The converter is used for various network configurations. When the converter is used in an ungrounded power supply system, the following options exist: according to the requirements of the standard IEC61557-8, different network parameters related to the safe operation of the converter are determined when monitoring an ungrounded power supply system using an Insulation Monitoring Device (IMD). In particular, the mandatory continuous monitoring of the insulation resistance in an ungrounded power supply system can take place reliably and largely independently of the size of the network leakage capacitance of the ungrounded power supply system in the two-digit megaohm range up to the kiloohm range.

Symmetric and asymmetric insulation faults can be detected using insulation monitoring devices that comply with the product standard IEC 61557-8. The additional risk of fire caused by a symmetrical fault is detected by standard insulation monitoring devices, allowing timely action to be taken.

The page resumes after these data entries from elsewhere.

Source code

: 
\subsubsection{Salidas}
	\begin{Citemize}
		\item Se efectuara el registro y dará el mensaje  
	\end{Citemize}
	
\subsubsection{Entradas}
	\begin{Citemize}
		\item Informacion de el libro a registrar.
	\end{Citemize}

By observing how the insulation resistance value develops over time, conclusions can be drawn about humidity, contamination, ageing and degradation. Maintenance measures can be planned in time, thereby avoiding system shutdown. Thus, continuous insulation monitoring in an ungrounded power supply system provides an information advantage.

Disclosure of Invention

It is therefore an object of the present invention to achieve a technical monitoring option for a power supply system which is comparable in terms of insulation resistance to options available in a completely ungrounded power supply system, the active components of which are isolated to ground or grounded by a sufficiently high impedance (ungrounded power supply system) and which is supplied by a converter which does not operate in the ungrounded situation. In particular, the aim is to reliably detect a symmetric insulation fault and to minimize the influence of the magnitude of the network leakage capacitance on the determination of the insulation resistance.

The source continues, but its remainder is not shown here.